”Iming-iming pendidikan akan mendongkrak status sosial seseorang nyatanya hanya pepesan kosong. Mitos ini terus diproduksi tiap kali membincangkan pendidikan sebagai upaya mewujudkan perubahan sosial bagi seseorang.” Seberapa besar diri dan pikiran kita melimpahkan segala hal tentang citacita masa depan kepada institusi berjenis pendidikan? Jika hidup adalah soal mencari ilmu (pengetahuan), sebatas dalam kotak dunia pendidikan yang sangat administratif dan birokratiskah kita mesti berjibaku, nggetih menimba ilmu (pengetahuan)? Istilah “belajar” misalnya, apakah kemudian harus selalu identik dan dikaitkan hanya dalam bentuk aktivitas (ber)sekolah? Memang institusi pendidikan memberikan insight yang mungkin tidak bisa kita dapatkan mata air pengetahuannya selain hanya di dalam di area tersebut. Itu pun asalkan ia (institusi pendidikan) berlaku sebagaimana mestinya. Tetapi, seandainya institusi pendidikan menjelma sebagaimana industri pabrik, apa yang kita harapkan darinya? Iming-iming bahwa dengan berpendidikan, mendapatkan banyak gelar misalnya, akan mampu mendongkrak status sosial kita?”.

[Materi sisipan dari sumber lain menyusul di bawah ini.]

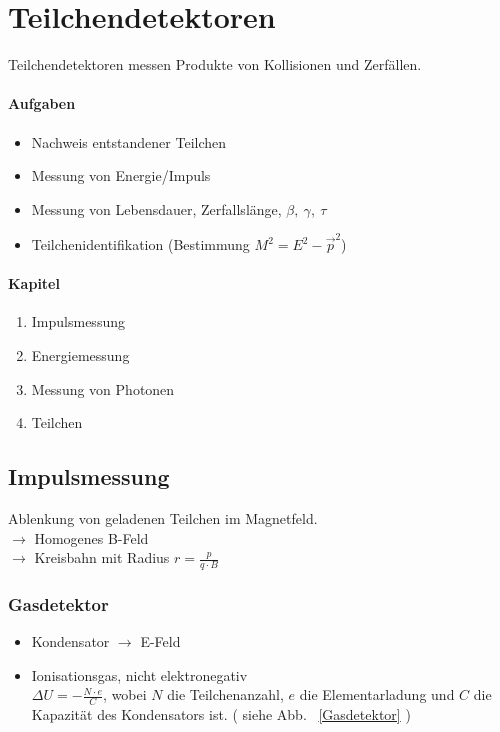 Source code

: \documentclass[Ex4_Zusammenfassung.tex]{subfiles}
\begin{document}
	
\chapter{Teilchendetektoren}
Teilchendetektoren messen Produkte von Kollisionen und Zerfällen.

\subsubsection*{Aufgaben}
\begin{itemize}
	\item Nachweis entstandener Teilchen
	\item Messung von Energie/Impuls
	\item Messung von Lebensdauer, Zerfallslänge, $\beta,\ \gamma,\ \tau$
	\item Teilchenidentifikation (Bestimmung $M^2 = E^2 - \vec{p}^2$)
\end{itemize}

\subsubsection*{Kapitel}
\begin{enumerate}[\hspace{0.5cm}{4.}1]
\item Impulsmessung
\item Energiemessung
\item Messung von Photonen
\item Teilchen
\end{enumerate}

\section{Impulsmessung}
Ablenkung von geladenen Teilchen im Magnetfeld.\\
$\rightarrow$ Homogenes B-Feld\\
$\rightarrow$ Kreisbahn mit Radius $r=\frac{p}{q\cdot B}$

\subsection*{Gasdetektor}
\begin{itemize}
	\item Kondensator $\rightarrow$ E-Feld
	\item Ionisationsgas, nicht elektronegativ\\ $\Delta U = -\frac{N\cdot e }{C}$, wobei $N$ die Teilchenanzahl, $e$ die Elementarladung und $C$ die Kapazität des Kondensators ist. ( siehe Abb. ~\ref{Gasdetektor} )
\end{itemize}
\end{document}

Dengan kata lain, kita menjadi seorang yang terpandang, berbeda dari yang lain (the other), berpenampilan elitis, punya status sosial yang bagus dalam mata masyarakat berkat kita berpendidikan, umpamanya. Sehingga kita tergiring untuk merasa diri superior terhadap liyan. Mohon maaf, apa bedanya kita dengan kelompok penindas, meskipun kita tidak secara sengaja ingin menindas? Cacat cara berpikir semacam itulah yang mestinya segera diluruskan dalam imajinasi institusi pendidikan, kalau memang pendidikan yang diselenggarakan adalah bertujuan mencerdaskan kehidupan bangsa. Soal ini adalah kritik mental.

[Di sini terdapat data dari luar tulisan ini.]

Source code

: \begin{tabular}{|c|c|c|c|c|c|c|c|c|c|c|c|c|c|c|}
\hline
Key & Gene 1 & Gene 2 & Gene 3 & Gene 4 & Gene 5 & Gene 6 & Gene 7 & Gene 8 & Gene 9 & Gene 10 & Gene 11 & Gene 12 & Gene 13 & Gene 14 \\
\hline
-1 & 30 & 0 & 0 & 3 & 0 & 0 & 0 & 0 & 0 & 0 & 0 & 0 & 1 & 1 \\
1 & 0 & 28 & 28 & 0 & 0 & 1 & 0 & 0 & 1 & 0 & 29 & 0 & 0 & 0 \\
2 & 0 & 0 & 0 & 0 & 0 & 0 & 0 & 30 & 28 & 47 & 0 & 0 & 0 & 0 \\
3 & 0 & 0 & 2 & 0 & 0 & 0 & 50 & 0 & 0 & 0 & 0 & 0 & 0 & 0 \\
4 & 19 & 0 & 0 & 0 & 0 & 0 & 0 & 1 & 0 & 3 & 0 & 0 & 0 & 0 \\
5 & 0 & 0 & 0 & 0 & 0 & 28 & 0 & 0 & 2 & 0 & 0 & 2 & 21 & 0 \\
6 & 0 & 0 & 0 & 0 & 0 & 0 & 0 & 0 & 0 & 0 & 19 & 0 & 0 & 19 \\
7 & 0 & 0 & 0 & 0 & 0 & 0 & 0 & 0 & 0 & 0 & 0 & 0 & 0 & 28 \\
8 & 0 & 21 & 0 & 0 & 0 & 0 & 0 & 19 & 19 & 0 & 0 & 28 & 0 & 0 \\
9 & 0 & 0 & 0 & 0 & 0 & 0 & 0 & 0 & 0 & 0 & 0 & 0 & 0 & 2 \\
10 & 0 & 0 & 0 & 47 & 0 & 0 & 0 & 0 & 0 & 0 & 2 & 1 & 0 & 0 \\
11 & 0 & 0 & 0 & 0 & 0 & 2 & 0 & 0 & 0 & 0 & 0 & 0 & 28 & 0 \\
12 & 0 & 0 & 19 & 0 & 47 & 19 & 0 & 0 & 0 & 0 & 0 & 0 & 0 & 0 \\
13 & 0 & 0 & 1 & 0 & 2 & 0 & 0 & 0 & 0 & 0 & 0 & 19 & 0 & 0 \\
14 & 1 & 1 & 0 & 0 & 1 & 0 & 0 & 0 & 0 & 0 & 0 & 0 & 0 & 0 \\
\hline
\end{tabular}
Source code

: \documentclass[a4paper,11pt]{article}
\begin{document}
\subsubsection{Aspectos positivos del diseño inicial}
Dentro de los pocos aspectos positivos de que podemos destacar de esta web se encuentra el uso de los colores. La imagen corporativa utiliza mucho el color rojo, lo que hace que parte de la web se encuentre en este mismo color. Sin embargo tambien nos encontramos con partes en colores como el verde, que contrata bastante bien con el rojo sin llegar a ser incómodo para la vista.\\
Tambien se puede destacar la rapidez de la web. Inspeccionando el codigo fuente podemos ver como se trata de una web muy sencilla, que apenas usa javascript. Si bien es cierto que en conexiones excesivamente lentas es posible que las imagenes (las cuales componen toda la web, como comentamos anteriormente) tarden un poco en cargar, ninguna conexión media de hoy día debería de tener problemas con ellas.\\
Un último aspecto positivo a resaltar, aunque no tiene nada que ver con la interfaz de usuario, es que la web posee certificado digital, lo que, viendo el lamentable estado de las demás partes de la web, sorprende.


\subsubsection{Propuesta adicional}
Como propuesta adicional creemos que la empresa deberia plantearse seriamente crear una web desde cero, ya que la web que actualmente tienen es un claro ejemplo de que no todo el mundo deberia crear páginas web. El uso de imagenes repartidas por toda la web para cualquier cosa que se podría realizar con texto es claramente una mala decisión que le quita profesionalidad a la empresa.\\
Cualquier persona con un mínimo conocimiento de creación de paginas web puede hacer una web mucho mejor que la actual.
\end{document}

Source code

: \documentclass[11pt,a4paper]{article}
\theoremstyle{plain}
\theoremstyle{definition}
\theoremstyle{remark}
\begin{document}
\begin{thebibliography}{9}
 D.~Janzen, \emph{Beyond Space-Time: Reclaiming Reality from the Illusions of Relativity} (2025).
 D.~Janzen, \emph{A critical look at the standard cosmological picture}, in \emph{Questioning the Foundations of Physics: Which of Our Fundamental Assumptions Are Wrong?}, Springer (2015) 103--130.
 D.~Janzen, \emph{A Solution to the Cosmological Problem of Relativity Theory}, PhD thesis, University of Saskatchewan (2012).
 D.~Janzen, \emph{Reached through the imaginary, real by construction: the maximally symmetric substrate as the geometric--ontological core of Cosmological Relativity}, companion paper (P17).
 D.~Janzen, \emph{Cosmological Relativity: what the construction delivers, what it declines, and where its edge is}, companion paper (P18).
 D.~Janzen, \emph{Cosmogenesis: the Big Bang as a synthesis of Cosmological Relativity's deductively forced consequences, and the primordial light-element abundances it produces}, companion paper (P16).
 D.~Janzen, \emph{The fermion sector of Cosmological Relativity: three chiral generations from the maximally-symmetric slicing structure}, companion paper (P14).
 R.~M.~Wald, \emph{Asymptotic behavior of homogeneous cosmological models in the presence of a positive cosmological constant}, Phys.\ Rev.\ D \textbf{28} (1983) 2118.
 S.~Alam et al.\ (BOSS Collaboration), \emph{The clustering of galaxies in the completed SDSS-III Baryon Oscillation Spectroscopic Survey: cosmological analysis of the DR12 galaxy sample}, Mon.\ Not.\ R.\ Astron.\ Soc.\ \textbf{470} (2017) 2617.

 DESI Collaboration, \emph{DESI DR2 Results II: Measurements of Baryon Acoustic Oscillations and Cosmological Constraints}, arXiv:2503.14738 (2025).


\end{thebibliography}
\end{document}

Omong-omong soal pendidikan, arah tujuan pendidikan itu digelar idealnya adalah guna mendidik manusianya, bukan pada praktik pendiktean manusianya sekadar dicetak untuk menjadi onderdil-onderdil dari proyek yang penuh akan nilai-nilai dehumanisasi. Artinya, pendidikan mesti memposisikan sekaligus menjadikan manusianya sebagai subjek yang “bebas”. Bukan justru sebaliknya. Pendidikan haruslah membebaskan, bukan malah membelenggu akar potensi manusianya. Seandainya, pendidikan tidak menjadikan manusia sebagai seutuhnya manusia, saya berani berkata bahwa itu bukanlah: pendidikan. Dan, saya berani menjamin kurikulum sebagus apapun, apabila cara pandang dunia pendidikan masih saja demikian, pendidikan tidak akan pernah sampai pada tujuan sucinya. Misalnya, guna mencerdaskan kehidupan bangsa. Itu pula yang menjadi tema-tema penting yang diulas sekaligus dikritik dalam buku Manusia Tanpa Sekolah karangan Ronny K. Pratama. Sebagai perasan akan sari pati pemikiran Toto Rahardjo, ia membawa satu semesta kritik tentang bagaimana sistem sekaligus mekanisme pendidikan negara (Indonesia) yang begitu memprihatinkan, dan tampak ironi. Satu contoh umum, betapa lucunya dunia pendidikan kita, kalau tidak boleh dikatakan dungu adalah bahwa, sekolah-sekolah hanya menjaring, atau mau menerima siswa-siswa yang sudah pintar (berprestasi tinggi), sedangkan mereka yang tidak cukup syarat akan dieliminir. Tidak salah memang. Tetapi, saya kira itu menjadi cacat cara berpikir, bahwa seharusnya sekolah itu mendidik siswa untuk yang tadinya tidak pandai menjadi pandai. Bukan sebatas menerima siswa-siswa yang pandai. Lebih dari itu, institusi pendidikan bukanlah tempat para siswa harus bersaing untuk mendapatkan ranking satu.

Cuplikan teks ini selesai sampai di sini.